-------- MATERIAL PROVIDED

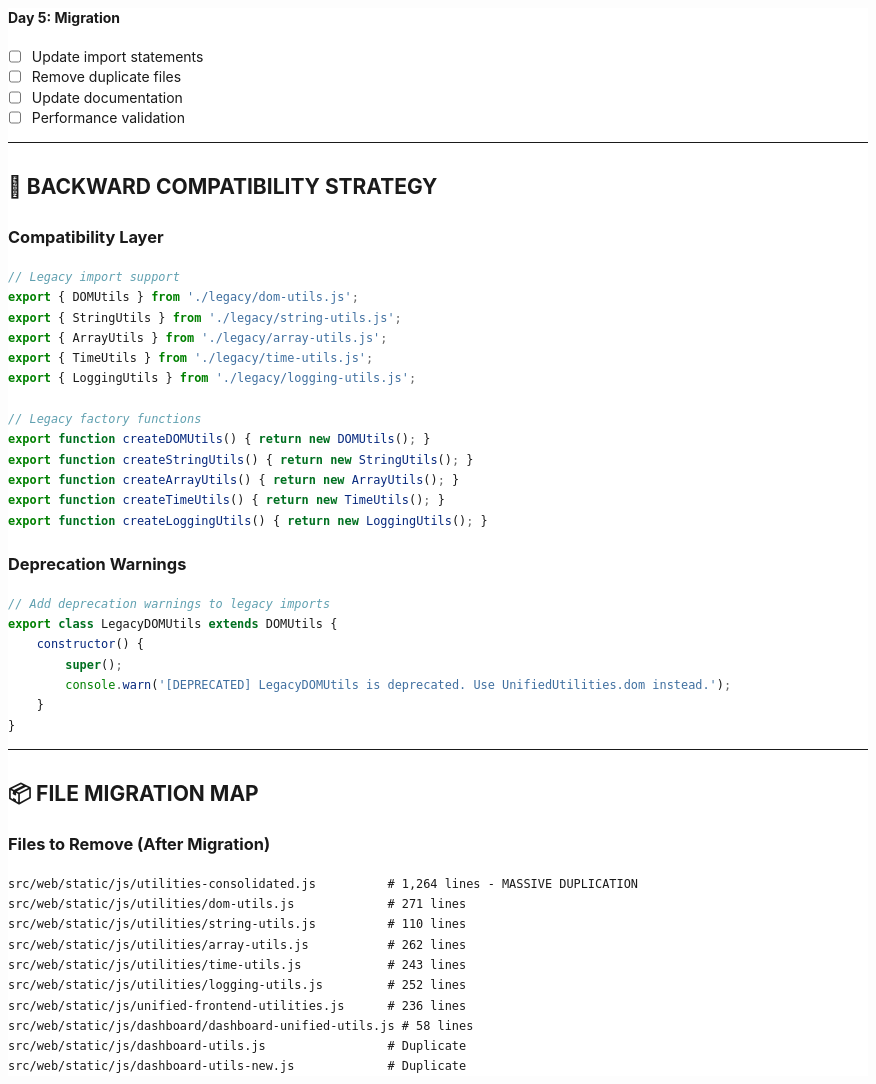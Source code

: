 #### **Day 5: Migration**
- [ ] Update import statements
- [ ] Remove duplicate files
- [ ] Update documentation
- [ ] Performance validation

---

## 🔄 **BACKWARD COMPATIBILITY STRATEGY**

### **Compatibility Layer**
```javascript
// Legacy import support
export { DOMUtils } from './legacy/dom-utils.js';
export { StringUtils } from './legacy/string-utils.js';
export { ArrayUtils } from './legacy/array-utils.js';
export { TimeUtils } from './legacy/time-utils.js';
export { LoggingUtils } from './legacy/logging-utils.js';

// Legacy factory functions
export function createDOMUtils() { return new DOMUtils(); }
export function createStringUtils() { return new StringUtils(); }
export function createArrayUtils() { return new ArrayUtils(); }
export function createTimeUtils() { return new TimeUtils(); }
export function createLoggingUtils() { return new LoggingUtils(); }
```

### **Deprecation Warnings**
```javascript
// Add deprecation warnings to legacy imports
export class LegacyDOMUtils extends DOMUtils {
    constructor() {
        super();
        console.warn('[DEPRECATED] LegacyDOMUtils is deprecated. Use UnifiedUtilities.dom instead.');
    }
}
```

---

## 📦 **FILE MIGRATION MAP**

### **Files to Remove (After Migration)**
```
src/web/static/js/utilities-consolidated.js          # 1,264 lines - MASSIVE DUPLICATION
src/web/static/js/utilities/dom-utils.js             # 271 lines
src/web/static/js/utilities/string-utils.js          # 110 lines
src/web/static/js/utilities/array-utils.js           # 262 lines
src/web/static/js/utilities/time-utils.js            # 243 lines
src/web/static/js/utilities/logging-utils.js         # 252 lines
src/web/static/js/unified-frontend-utilities.js      # 236 lines
src/web/static/js/dashboard/dashboard-unified-utils.js # 58 lines
src/web/static/js/dashboard-utils.js                 # Duplicate
src/web/static/js/dashboard-utils-new.js             # Duplicate
```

----------------

• **WHAT YOU HAVE TO DO**
Write out each entry exactly as given, omitting any picture.

• **RESULT**
Source code

: #### **Day 5: Migration**
- [ ] Update import statements
- [ ] Remove duplicate files
- [ ] Update documentation
- [ ] Performance validation

---

## 🔄 **BACKWARD COMPATIBILITY STRATEGY**

### **Compatibility Layer**
```javascript
// Legacy import support
export { DOMUtils } from './legacy/dom-utils.js';
export { StringUtils } from './legacy/string-utils.js';
export { ArrayUtils } from './legacy/array-utils.js';
export { TimeUtils } from './legacy/time-utils.js';
export { LoggingUtils } from './legacy/logging-utils.js';

// Legacy factory functions
export function createDOMUtils() { return new DOMUtils(); }
export function createStringUtils() { return new StringUtils(); }
export function createArrayUtils() { return new ArrayUtils(); }
export function createTimeUtils() { return new TimeUtils(); }
export function createLoggingUtils() { return new LoggingUtils(); }
```

### **Deprecation Warnings**
```javascript
// Add deprecation warnings to legacy imports
export class LegacyDOMUtils extends DOMUtils {
    constructor() {
        super();
        console.warn('[DEPRECATED] LegacyDOMUtils is deprecated. Use UnifiedUtilities.dom instead.');
    }
}
```

---

## 📦 **FILE MIGRATION MAP**

### **Files to Remove (After Migration)**
```
src/web/static/js/utilities-consolidated.js          # 1,264 lines - MASSIVE DUPLICATION
src/web/static/js/utilities/dom-utils.js             # 271 lines
src/web/static/js/utilities/string-utils.js          # 110 lines
src/web/static/js/utilities/array-utils.js           # 262 lines
src/web/static/js/utilities/time-utils.js            # 243 lines
src/web/static/js/utilities/logging-utils.js         # 252 lines
src/web/static/js/unified-frontend-utilities.js      # 236 lines
src/web/static/js/dashboard/dashboard-unified-utils.js # 58 lines
src/web/static/js/dashboard-utils.js                 # Duplicate
src/web/static/js/dashboard-utils-new.js             # Duplicate
```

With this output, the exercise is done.